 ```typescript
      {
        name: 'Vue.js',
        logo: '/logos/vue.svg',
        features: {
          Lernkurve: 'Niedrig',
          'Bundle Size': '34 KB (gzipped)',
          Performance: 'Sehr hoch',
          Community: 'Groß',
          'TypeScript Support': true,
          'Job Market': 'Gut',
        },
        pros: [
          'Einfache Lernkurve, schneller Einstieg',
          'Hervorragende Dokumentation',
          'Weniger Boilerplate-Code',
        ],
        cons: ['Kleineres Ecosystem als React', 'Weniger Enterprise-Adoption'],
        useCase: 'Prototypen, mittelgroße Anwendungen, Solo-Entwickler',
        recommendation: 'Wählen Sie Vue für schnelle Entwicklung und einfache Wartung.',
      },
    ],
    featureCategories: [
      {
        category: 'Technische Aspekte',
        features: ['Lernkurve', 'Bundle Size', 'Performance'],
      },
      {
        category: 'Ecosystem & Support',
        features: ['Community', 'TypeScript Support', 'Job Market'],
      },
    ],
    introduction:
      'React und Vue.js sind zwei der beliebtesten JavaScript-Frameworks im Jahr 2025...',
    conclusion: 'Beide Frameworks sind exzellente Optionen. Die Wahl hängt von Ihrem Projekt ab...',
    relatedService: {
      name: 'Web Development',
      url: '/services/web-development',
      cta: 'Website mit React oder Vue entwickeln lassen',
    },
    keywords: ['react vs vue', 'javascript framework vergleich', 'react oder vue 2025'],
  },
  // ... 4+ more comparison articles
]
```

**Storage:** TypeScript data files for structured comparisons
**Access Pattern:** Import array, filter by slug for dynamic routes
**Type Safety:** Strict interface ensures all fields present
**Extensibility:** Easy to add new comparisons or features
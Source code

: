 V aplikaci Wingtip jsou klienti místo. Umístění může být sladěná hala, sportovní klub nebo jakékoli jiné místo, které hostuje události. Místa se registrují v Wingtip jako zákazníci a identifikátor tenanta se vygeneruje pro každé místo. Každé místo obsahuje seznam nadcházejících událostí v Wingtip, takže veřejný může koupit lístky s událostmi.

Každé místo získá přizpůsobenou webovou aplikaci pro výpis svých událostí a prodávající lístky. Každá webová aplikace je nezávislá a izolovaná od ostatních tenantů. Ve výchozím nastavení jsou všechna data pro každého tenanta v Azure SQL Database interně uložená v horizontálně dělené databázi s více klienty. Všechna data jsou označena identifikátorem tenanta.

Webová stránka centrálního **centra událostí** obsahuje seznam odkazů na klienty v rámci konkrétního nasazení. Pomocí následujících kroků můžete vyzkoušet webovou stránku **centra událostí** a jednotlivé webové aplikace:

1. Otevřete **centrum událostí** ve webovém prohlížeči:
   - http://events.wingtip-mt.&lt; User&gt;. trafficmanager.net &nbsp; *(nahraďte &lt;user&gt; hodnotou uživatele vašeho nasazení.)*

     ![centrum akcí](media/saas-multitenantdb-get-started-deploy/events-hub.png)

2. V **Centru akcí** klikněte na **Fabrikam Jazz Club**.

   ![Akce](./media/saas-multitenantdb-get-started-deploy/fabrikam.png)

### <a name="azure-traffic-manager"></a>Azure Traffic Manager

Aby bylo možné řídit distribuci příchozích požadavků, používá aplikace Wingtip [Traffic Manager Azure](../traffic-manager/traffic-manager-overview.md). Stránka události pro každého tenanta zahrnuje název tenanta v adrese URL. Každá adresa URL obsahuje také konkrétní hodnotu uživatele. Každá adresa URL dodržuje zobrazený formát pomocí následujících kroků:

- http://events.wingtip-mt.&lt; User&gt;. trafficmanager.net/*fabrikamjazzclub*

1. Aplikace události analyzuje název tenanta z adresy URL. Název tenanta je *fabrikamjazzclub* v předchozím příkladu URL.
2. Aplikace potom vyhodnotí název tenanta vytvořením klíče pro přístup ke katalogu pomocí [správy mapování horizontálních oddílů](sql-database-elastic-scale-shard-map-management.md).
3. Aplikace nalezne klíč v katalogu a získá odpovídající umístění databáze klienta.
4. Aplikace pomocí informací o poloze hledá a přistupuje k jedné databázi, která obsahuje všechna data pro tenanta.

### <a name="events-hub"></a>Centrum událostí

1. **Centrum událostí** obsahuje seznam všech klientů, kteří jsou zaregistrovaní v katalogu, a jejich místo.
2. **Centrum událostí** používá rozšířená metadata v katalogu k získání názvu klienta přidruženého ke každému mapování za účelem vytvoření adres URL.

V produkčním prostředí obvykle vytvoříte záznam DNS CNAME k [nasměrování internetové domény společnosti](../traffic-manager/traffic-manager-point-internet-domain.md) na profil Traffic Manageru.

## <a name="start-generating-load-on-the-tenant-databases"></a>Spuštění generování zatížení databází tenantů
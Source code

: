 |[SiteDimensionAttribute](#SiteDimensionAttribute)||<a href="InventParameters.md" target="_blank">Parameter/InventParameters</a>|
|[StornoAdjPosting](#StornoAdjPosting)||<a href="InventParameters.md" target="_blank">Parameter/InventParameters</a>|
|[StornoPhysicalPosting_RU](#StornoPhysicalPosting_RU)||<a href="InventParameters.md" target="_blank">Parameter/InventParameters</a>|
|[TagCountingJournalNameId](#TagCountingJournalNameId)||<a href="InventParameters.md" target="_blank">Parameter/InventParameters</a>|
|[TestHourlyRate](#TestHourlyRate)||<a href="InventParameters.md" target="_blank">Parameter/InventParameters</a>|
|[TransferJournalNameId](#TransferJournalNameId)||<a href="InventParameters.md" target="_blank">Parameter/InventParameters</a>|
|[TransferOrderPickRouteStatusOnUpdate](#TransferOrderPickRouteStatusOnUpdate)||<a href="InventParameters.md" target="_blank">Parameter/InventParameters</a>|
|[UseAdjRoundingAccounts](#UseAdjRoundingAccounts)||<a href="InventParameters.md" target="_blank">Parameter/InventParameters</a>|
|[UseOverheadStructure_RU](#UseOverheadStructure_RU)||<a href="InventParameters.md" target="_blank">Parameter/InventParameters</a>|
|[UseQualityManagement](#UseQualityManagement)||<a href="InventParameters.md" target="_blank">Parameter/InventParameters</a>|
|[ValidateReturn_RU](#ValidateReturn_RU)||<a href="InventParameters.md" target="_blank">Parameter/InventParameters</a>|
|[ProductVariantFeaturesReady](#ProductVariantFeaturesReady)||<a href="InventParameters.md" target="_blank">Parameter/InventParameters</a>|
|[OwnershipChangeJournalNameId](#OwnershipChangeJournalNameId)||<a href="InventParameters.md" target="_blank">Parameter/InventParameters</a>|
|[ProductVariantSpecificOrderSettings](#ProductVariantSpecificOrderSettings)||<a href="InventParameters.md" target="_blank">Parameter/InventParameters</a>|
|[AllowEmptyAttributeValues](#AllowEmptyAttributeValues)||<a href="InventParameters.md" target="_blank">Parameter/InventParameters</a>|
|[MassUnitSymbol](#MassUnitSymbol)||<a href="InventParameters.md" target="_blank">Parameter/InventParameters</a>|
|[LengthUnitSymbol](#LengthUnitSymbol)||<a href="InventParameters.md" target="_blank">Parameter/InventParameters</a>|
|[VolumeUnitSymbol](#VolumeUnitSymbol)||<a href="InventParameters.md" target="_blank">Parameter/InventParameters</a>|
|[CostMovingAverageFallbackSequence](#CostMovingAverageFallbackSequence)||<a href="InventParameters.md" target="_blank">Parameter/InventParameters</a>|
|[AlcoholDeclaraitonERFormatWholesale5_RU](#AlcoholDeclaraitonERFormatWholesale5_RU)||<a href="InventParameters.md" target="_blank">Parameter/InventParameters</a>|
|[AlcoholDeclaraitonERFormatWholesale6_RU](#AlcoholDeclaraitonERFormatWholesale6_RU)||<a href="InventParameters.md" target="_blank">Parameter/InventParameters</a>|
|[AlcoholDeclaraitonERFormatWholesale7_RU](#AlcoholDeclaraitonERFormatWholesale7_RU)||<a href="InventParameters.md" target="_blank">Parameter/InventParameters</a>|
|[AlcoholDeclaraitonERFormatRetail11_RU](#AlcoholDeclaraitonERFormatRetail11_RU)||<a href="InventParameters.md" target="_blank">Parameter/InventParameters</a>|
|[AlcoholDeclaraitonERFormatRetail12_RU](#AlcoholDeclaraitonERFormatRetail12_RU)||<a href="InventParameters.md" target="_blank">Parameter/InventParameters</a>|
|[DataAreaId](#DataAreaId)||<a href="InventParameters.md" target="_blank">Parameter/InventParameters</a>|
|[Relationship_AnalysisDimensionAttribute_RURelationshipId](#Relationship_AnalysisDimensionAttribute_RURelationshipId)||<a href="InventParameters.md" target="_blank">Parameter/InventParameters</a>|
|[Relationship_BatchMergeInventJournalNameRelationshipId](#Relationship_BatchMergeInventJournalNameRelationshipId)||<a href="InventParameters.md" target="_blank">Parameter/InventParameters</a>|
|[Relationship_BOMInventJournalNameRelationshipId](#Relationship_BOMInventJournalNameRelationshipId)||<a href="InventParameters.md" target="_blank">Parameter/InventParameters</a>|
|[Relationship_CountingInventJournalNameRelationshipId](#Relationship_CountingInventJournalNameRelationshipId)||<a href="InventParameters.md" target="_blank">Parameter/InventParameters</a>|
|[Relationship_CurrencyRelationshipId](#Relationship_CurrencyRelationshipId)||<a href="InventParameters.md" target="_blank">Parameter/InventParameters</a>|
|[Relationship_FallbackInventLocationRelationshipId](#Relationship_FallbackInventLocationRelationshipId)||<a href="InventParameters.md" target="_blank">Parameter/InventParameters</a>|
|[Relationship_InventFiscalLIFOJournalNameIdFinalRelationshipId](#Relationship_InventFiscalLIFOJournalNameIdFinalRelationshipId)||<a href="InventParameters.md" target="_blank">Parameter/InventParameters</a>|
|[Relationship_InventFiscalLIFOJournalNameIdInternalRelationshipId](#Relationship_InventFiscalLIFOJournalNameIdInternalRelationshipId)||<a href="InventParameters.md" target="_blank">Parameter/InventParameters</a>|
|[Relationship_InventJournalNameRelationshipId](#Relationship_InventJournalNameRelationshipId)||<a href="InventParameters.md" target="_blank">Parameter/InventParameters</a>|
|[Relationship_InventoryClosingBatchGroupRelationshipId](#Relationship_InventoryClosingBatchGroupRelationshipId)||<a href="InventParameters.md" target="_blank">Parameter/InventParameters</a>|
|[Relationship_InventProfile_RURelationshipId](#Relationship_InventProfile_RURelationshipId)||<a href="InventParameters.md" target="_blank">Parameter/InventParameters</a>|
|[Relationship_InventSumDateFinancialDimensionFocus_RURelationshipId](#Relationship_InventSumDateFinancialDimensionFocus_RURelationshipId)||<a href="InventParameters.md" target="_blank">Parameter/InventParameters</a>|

---------------

# Required work:
Copy out every line above where "multitenantdb" is present.

# Response to the task:
     ![centrum akcí](media/saas-multitenantdb-get-started-deploy/events-hub.png)
   ![Akce](./media/saas-multitenantdb-get-started-deploy/fabrikam.png)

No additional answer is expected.